The role of healthcare providers emerges as pivotal, emphasizing the need for enhanced provider training and proactive vaccine recommendation practices. Recognizing cultural beliefs around sexuality and vaccination, interventions must respect these values while providing factual, sensitive information. Deploying trusted mediators within communities is a particularly effective strategy previously demonstrated in vaccine programs for other diseases.

The findings underscore substantial inequities in vaccine access in low- and middle-income countries, where costs and limited vaccine availability present additional barriers. From a public health perspective, integrating HPV vaccination into broader immunization programs, school health services, and primary care tailored to migrant needs may improve uptake.

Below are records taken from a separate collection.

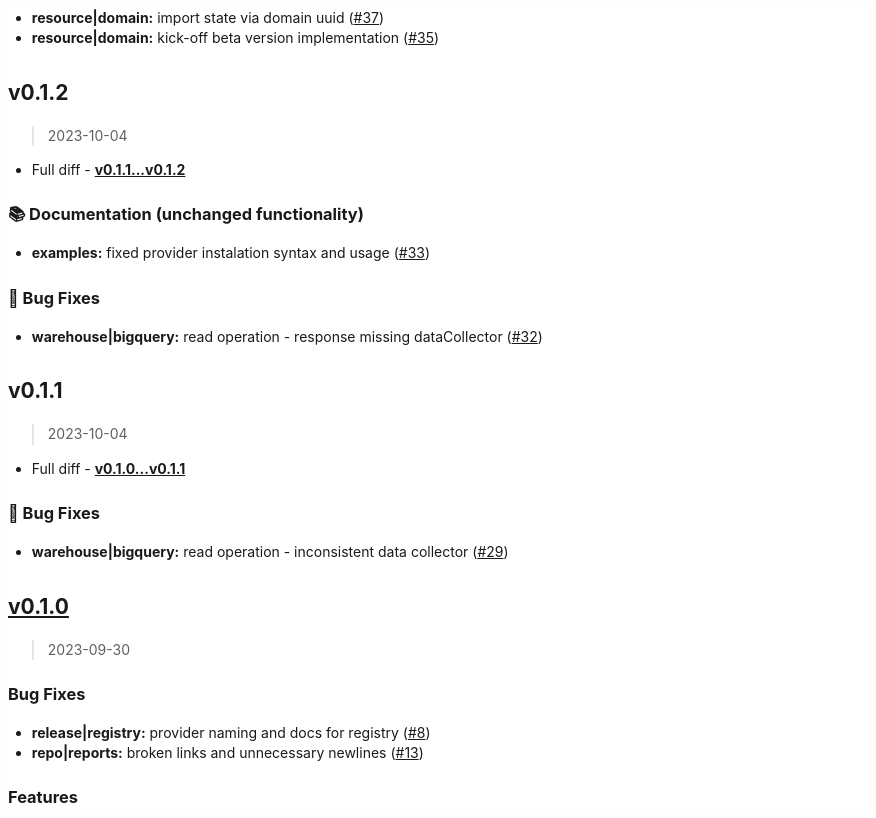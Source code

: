 * **resource|domain:** import state via domain uuid ([#37](https://github.com/kiwicom/terraform-provider-montecarlo/issues/37))
* **resource|domain:** kick-off beta version implementation ([#35](https://github.com/kiwicom/terraform-provider-montecarlo/issues/35))


<a name="v0.1.2"></a>
## v0.1.2

> 2023-10-04

- Full diff - **[v0.1.1...v0.1.2](https://github.com/kiwicom/terraform-provider-montecarlo/compare/v0.1.1...v0.1.2)**  

### :books: Documentation (unchanged functionality)

* **examples:** fixed provider instalation syntax and usage ([#33](https://github.com/kiwicom/terraform-provider-montecarlo/issues/33))

### :bug: Bug Fixes

* **warehouse|bigquery:** read operation - response missing dataCollector ([#32](https://github.com/kiwicom/terraform-provider-montecarlo/issues/32))


<a name="v0.1.1"></a>
## v0.1.1

> 2023-10-04

- Full diff - **[v0.1.0...v0.1.1](https://github.com/kiwicom/terraform-provider-montecarlo/compare/v0.1.0...v0.1.1)**  

### :bug: Bug Fixes

* **warehouse|bigquery:** read operation - inconsistent data collector ([#29](https://github.com/kiwicom/terraform-provider-montecarlo/issues/29))


<a name="v0.1.0"></a>
## [v0.1.0](https://github.com/kiwicom/terraform-provider-montecarlo/compare/v0.0.1...v0.1.0)

> 2023-09-30

### Bug Fixes

* **release|registry:** provider naming and docs for registry ([#8](https://github.com/kiwicom/terraform-provider-montecarlo/issues/8))
* **repo|reports:** broken links and unnecessary newlines ([#13](https://github.com/kiwicom/terraform-provider-montecarlo/issues/13))

### Features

Limitations of the source studies include reliance on self-reported uptake in some surveys, cross-sectional designs limiting causality inferences, and inconsistent migrant definitions across countries. Future research should focus on randomized trials assessing intervention effectiveness in diverse migrant settings and longitudinally monitor uptake and impact.

Conclusion

Migrants worldwide experience persistent, complex barriers at individual, social, provider, and system levels contributing to suboptimal HPV vaccine uptake and missed opportunities to prevent HPV-related cancers. Addressing these requires comprehensive, culturally sensitive, community-engaged, and system-wide approaches. Collaboration with migrant communities to co-develop tailored delivery models is essential. Policy commitments to universal equitable immunization, vaccine affordability, and access, particularly in low-resource settings, must be strengthened to realize the WHO cervical cancer elimination goals.

References

  • Iwami M, Bouaddi O, Razai MS, et al. Drivers of human papillomavirus vaccine uptake in migrant populations and interventions to improve coverage: a systematic review and meta-analysis. Lancet Public Health. 2025 Aug;10(8):e693-e711. doi: 10.1016/S2468-2667(25)00148-3. PMID: 40738554.